Rather than partner with a producer, Richard took up the reins and oversaw the production side himself…
“You recognise it’s us from my aggression and singing, but the instrumentation had to change,” he admits. “It wasn’t about just stacking guitars like we might’ve done on the last couple of records. There are way more electronics and sound design used.”
He collaborated with old friends such as the man behind 1999’s seminal platinum-certified ‘Title of Record’, producer Ben Grosse [Thirty Seconds To Mars, Marilyn Manson], and Michael “Blumpy” Tuller [Nine Inch Nails]. He also worked closely with new band mates Oumi Kapila [guitar, programming], Ashley Dzerigian [bass], Chris Reeve [drums] and Bobby Miller [keyboards], plus former Filter bandmates, Johnny Radke and Danny Lohner.

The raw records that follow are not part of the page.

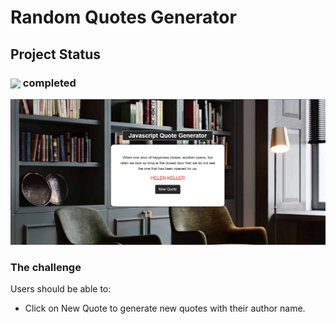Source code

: # Random Quotes Generator

## Project Status

<h3><img align="center" height="30" src="https://user-images.githubusercontent.com/77252075/217149827-cfed2bf9-caf7-4e9b-806a-efd99d23c6c5.png"> completed</h3>

![notificationPageScreenShot](./images/ss.png)

### The challenge

Users should be able to:

- Click on New Quote to generate new quotes with their author name.

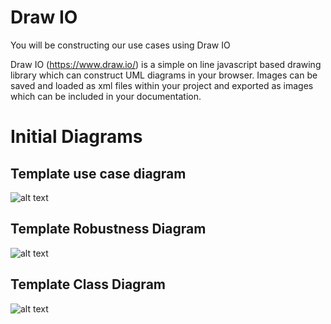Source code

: 
# Draw IO

You will be constructing our use cases using Draw IO

Draw IO (https://www.draw.io/) is a simple on line javascript based drawing library which can construct UML diagrams in your browser. 
Images can be saved and loaded as xml files within your project and exported as images which can be included in your documentation.

# Initial Diagrams

## Template use case diagram

![alt text](../uml/drawio/exampleproject-usecase-drawio.png "Figure exampleproject-usecase-drawio.png")

## Template Robustness Diagram 

![alt text](../uml/drawio/exampleproject-robustness-diagram-drawio.png "Figure exampleproject-robustness-diagram-drawio.png")

## Template Class Diagram

![alt text](../uml/images/exampleprojectClassDiagram "Figure exampleprojectClassDiagram")

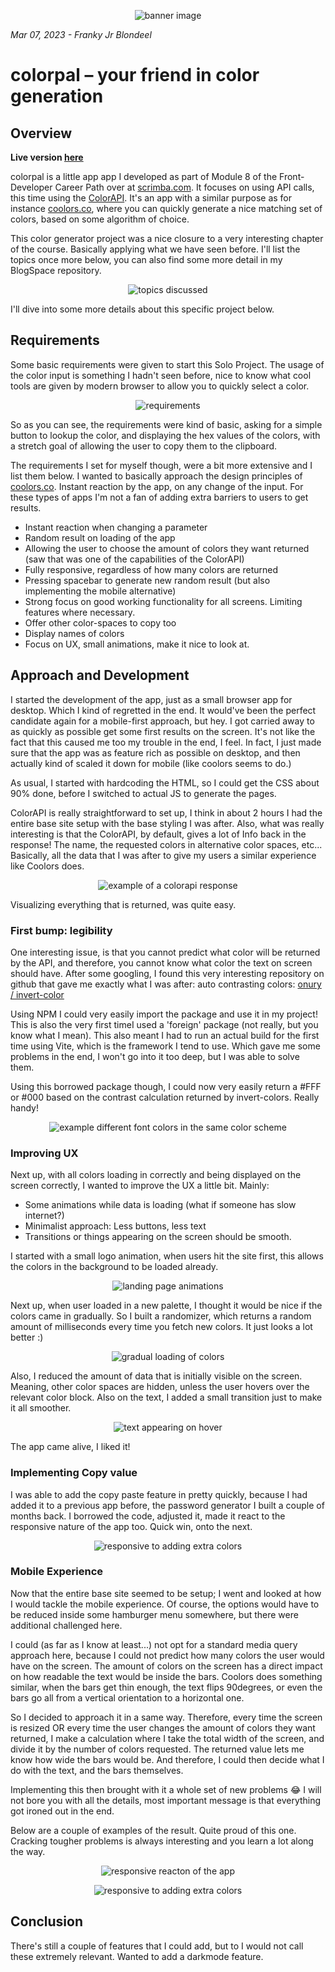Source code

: <p align="center">
<img alt="banner image" src="https://raw.githubusercontent.com/MrFranksJr/MrFranksJr/main/assets/color-generator/Banner.png">
</p>

*Mar 07, 2023 - Franky Jr Blondeel*

# colorpal – your friend in color generation

## Overview

**Live version [here](https://colorpal-generator.netlify.app/)**

colorpal is a little app app I developed as part of Module 8 of the Front-Developer Career Path over at [scrimba.com](https://scrimba.com). It focuses on using API calls, this time using the [ColorAPI](https://www.thecolorapi.com/).
It's an app with a similar purpose as for instance [coolors.co](https://coolors.co), where you can quickly generate a nice matching set of colors, based on some algorithm of choice. 

This color generator project was a nice closure to a very interesting chapter of the course. Basically applying what we have seen before. I'll list the topics once more below, you can also find some more detail in my BlogSpace repository.
<p align="center">
<img alt="topics discussed" src="https://raw.githubusercontent.com/MrFranksJr/MrFranksJr/main/assets/color-generator/topics.png">
</p>

I'll dive into some more details about this specific project below.


## Requirements

Some basic requirements were given to start this Solo Project. The usage of the color input is something I hadn't seen before, nice to know what cool tools are given by modern browser to allow you to quickly select a color.
<p align="center">
<img alt="requirements" src="https://raw.githubusercontent.com/MrFranksJr/MrFranksJr/main/assets/color-generator/requiements.png">
</p>

So as you can see, the requirements were kind of basic, asking for a simple button to lookup the color, and displaying the hex values of the colors, with a stretch goal of allowing the user to copy them to the clipboard.


The requirements I set for myself though, were a bit more extensive and I list them below.
I wanted to basically approach the design principles of [coolors.co](https://coolors.co). Instant reaction by the app, on any change of the input. For these types of apps I'm not a fan of adding extra barriers to users to get results.
* Instant reaction when changing a parameter
* Random result on loading of the app
* Allowing the user to choose the amount of colors they want returned (saw that was one of the capabilities of the ColorAPI)
* Fully responsive, regardless of how many colors are returned
* Pressing spacebar to generate new random result (but also implementing the mobile alternative)
* Strong focus on good working functionality for all screens. Limiting features where necessary.
* Offer other color-spaces to copy too
* Display names of colors
* Focus on UX, small animations, make it nice to look at.


## Approach and Development

I started the development of the app, just as a small browser app for desktop. Which I kind of regretted in the end. It would've been the perfect candidate again for a mobile-first approach, but hey. I got carried away to as quickly as possible get some first results on the screen. It's not like the fact that this caused me too my trouble in the end, I feel.
In fact, I just made sure that the app was as feature rich as possible on desktop, and then actually kind of scaled it down for mobile (like coolors seems to do.)

As usual, I started with hardcoding the HTML, so I could get the CSS about 90% done, before I switched to actual JS to generate the pages.

ColorAPI is really straightforward to set up, I think in about 2 hours I had the entire base site setup with the base styling I was after. Also, what was really interesting is that the ColorAPI, by default, gives a lot of Info back in the response! The name, the requested colors in alternative color spaces, etc...
Basically, all the data that I was after to give my users a similar experience like Coolors does.
<p align="center">
<img alt="example of a colorapi response" src="https://raw.githubusercontent.com/MrFranksJr/MrFranksJr/main/assets/color-generator/response.png">
</p>

Visualizing everything that is returned, was quite easy.

### First bump: legibility
One interesting issue, is that you cannot predict what color will be returned by the API, and therefore, you cannot know what color the text on screen should have.
After some googling, I found this very interesting repository on github that gave me exactly what I was after: auto contrasting colors: [onury / invert-color](https://github.com/onury/invert-color)

Using NPM I could very easily import the package and use it in my project! This is also the very first timeI used a 'foreign' package (not really, but you know what I mean).
This also meant I had to run an actual build for the first time using Vite, which is the framework I tend to use. Which gave me some problems in the end, I won't go into it too deep, but I was able to solve them.

Using this borrowed package though, I could now very easily return a #FFF or #000 based on the contrast calculation returned by invert-colors. Really handy!
<p align="center">
<img alt="example different font colors in the same color scheme" src="https://raw.githubusercontent.com/MrFranksJr/MrFranksJr/main/assets/color-generator/contrast.png">
</p>

### Improving UX
Next up, with all colors loading in correctly and being displayed on the screen correctly, I wanted to improve the UX a little bit.
Mainly:
* Some animations while data is loading (what if someone has slow internet?)
* Minimalist approach: Less buttons, less text
* Transitions or things appearing on the screen should be smooth.

I started with a small logo animation, when users hit the site first, this allows the colors in the background to be loaded already.
<p align="center">
<img alt="landing page animations" src="https://raw.githubusercontent.com/MrFranksJr/MrFranksJr/main/assets/color-generator/landing.gif">
</p>

Next up, when user loaded in a new palette, I thought it would be nice if the colors came in gradually. So I built a randomizer, which returns a random amount of milliseconds every time you fetch new colors. It just looks a lot better :)
<p align="center">
<img alt="gradual loading of colors" src="https://raw.githubusercontent.com/MrFranksJr/MrFranksJr/main/assets/color-generator/loadingColors.gif">
</p>

Also, I reduced the amount of data that is initially visible on the screen. Meaning, other color spaces are hidden, unless the user hovers over the relevant color block. Also on the text, I added a small transition just to make it all smoother.
<p align="center">
<img alt="text appearing on hover" src="https://raw.githubusercontent.com/MrFranksJr/MrFranksJr/main/assets/color-generator/hoverEffect.gif">
</p>

The app came alive, I liked it!


### Implementing Copy value
I was able to add the copy paste feature in pretty quickly, because I had added it to a previous app before, the password generator I built a couple of months back.
I borrowed the code, adjusted it, made it react to the responsive nature of the app too. Quick win, onto the next.
<p align="center">
<img alt="responsive to adding extra colors" src="https://raw.githubusercontent.com/MrFranksJr/MrFranksJr/main/assets/color-generator/copypaste.gif">
</p>


### Mobile Experience
Now that the entire base site seemed to be setup; I went and looked at how I would tackle the mobile experience.
Of course, the options would have to be reduced inside some hamburger menu somewhere, but there were additional challenged here.

I could (as far as I know at least...) not opt for a standard media query approach here, because I could not predict how many colors the user would have on the screen. The amount of colors on the screen has a direct impact on how readable the text would be inside the bars.
Coolors does something similar, when the bars get thin enough, the text flips 90degrees, or even the bars go all from a vertical orientation to a horizontal one.

So I decided to approach it in a same way.
Therefore, every time the screen is resized OR every time the user changes the amount of colors they want returned, I make a calculation where I take the total width of the screen, and divide it by the number of colors requested.
The returned value lets me know how wide the bars would be. And therefore, I could then decide what I do with the text, and the bars themselves.

Implementing this then brought with it a whole set of new problems 😂 I will not bore you with all the details, most important message is that everything got ironed out in the end.

Below are a couple of examples of the result. Quite proud of this one. Cracking tougher problems is always interesting and you learn a lot along the way.
<p align="center">
<img alt="responsive reacton of the app" src="https://raw.githubusercontent.com/MrFranksJr/MrFranksJr/main/assets/color-generator/responsive.gif">
</p>

<p align="center">
<img alt="responsive to adding extra colors" src="https://raw.githubusercontent.com/MrFranksJr/MrFranksJr/main/assets/color-generator/extraColors.gif">
</p>


## Conclusion
There's still a couple of features that I could add, but to I would not call these extremely relevant.
Wanted to add a darkmode feature.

Mixing, meanwhile, was taken care of by Brian Virtue (Jane’s Addiction, Thirty Seconds To Mars, Deftones), with the mastering being handled by the colourful Howie Weinberg (Van Halen, Mars Volta, The White Stripes).
The first single, ‘Take Me To Heaven’, rides a pulse-pounding gallop into an entrancing and ponderous refrain.
“I was looking into the eyes of my father when he was passing away, and I held his hand,” Richard recalls. “He glanced at me really quickly, focused on me, had this look of gratitude, and then he slipped away. I was almost like, ‘I hope you’re going to heaven’. Scientifically, the idea doesn’t make any sense to me, but if there is a heaven, take me there. That’s what happened.”
Ultimately, it all comes back to the fact that Richard remains honest.
“I’m completely into this for the music,” he concludes. “Being yourself is the most important thing. I authentically went to places I’d never gone before. That was from my heart. I’m trying to be as genuine as possible to what Filter is. It’s about sounding fucking different, forward and original.”